On September 6th, Michael Keenan was released from prison after spending 20 years on Ohio’s death row. Keenan and his co-defendant, Joseph D’Ambrosio were convicted of the 1988 murder of Tony Klann. Keenan’s first conviction was overturned in 1994, but he was retried and re-convicted and sentenced to death. His second conviction was overturned in 2012 because of prosecutorial misconduct. Prosecutors withheld evidence that could have exonerated Keenan and D’Ambrosio, including police statements that discredit the testimony of the only eyewitness to the crime and evidence that the man who tipped the police off to Keenan being the killer had a motive for killing the victim.

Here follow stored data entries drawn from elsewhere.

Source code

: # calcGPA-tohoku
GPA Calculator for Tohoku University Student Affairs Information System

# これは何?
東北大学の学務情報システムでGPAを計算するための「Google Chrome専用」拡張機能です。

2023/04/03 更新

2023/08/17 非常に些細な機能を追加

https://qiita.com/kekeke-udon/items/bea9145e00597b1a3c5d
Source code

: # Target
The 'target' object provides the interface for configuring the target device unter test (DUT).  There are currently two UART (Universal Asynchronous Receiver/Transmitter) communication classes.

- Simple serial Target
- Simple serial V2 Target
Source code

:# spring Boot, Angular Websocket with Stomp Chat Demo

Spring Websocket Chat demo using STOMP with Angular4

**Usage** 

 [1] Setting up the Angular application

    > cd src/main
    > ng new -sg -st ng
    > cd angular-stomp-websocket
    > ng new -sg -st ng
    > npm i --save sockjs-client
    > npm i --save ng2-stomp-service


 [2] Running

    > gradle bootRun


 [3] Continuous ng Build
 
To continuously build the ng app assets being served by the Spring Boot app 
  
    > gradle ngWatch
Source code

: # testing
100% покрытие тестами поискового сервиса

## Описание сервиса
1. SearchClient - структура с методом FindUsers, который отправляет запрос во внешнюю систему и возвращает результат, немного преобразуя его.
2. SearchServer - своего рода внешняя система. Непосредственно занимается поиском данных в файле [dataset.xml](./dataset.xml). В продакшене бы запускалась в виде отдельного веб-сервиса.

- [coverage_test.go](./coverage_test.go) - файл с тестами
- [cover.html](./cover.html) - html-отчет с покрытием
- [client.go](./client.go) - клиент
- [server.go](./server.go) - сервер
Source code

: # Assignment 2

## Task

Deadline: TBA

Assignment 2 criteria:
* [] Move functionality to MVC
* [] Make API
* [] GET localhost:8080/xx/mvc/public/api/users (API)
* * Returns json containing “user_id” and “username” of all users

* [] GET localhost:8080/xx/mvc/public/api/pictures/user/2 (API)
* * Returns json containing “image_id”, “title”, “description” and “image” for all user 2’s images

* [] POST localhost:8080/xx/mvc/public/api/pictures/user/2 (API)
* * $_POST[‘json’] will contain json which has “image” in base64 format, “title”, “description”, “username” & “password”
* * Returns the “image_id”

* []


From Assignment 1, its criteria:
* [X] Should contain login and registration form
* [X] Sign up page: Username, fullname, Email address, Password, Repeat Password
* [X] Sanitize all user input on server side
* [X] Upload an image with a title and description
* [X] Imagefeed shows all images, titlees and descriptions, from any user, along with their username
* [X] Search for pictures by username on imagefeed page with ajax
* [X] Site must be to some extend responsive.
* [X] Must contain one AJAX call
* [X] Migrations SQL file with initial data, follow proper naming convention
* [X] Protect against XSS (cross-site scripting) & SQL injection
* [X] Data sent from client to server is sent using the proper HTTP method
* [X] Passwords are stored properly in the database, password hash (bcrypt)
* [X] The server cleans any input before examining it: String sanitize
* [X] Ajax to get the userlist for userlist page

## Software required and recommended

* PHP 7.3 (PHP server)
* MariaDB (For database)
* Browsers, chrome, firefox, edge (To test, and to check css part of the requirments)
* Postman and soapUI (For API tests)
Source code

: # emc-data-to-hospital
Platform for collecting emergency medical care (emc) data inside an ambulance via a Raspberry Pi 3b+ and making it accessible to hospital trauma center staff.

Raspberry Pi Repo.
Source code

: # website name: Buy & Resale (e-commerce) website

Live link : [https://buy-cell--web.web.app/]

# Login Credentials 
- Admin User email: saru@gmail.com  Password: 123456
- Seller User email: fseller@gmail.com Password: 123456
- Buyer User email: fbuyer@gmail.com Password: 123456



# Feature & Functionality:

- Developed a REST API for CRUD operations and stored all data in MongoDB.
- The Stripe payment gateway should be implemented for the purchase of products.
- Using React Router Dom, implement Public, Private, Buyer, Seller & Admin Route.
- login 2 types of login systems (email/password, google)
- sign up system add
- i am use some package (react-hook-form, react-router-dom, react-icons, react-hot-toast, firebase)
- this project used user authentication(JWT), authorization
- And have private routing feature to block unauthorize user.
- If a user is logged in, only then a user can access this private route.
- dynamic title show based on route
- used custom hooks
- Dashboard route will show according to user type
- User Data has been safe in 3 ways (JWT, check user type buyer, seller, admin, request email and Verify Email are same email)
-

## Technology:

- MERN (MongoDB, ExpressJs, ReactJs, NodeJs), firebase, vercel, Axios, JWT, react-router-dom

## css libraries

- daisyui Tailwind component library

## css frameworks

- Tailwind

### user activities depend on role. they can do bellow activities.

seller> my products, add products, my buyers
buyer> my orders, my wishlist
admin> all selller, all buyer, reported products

The police statements showed that Klann was not killed at Doan Park, where the prosecutor’s eyewitness said he was. Eddie Espinoza pled guilty to manslaughter in 1988 in order to receive a reduced sentence. Espinoza claimed that Keenan slit Klann’s throat and D’Ambrosio stabbed him in the chest in Doan Park. A man named Paul Lewis had told the police to investigate Keenan. It turns out that Tony Klann was a witness in a case against Lewis, which was dropped after his death.
A Cuyahoga County judge dismissed all charges against Keenan and barred retrial. The state can appeal the decision, but if the decision is upheld, Keenan will be released an exonerated man.
“[I]t is without question, based on the egregious history of the prosecutorial misconduct and the Brady violations outlined in detail by both the Ohio Supreme Court and the Northern District Court of Ohio in this case that the State willfully withheld exculpatory evidence from Keenan and his attorneys,” said Judge John Russo in his decision.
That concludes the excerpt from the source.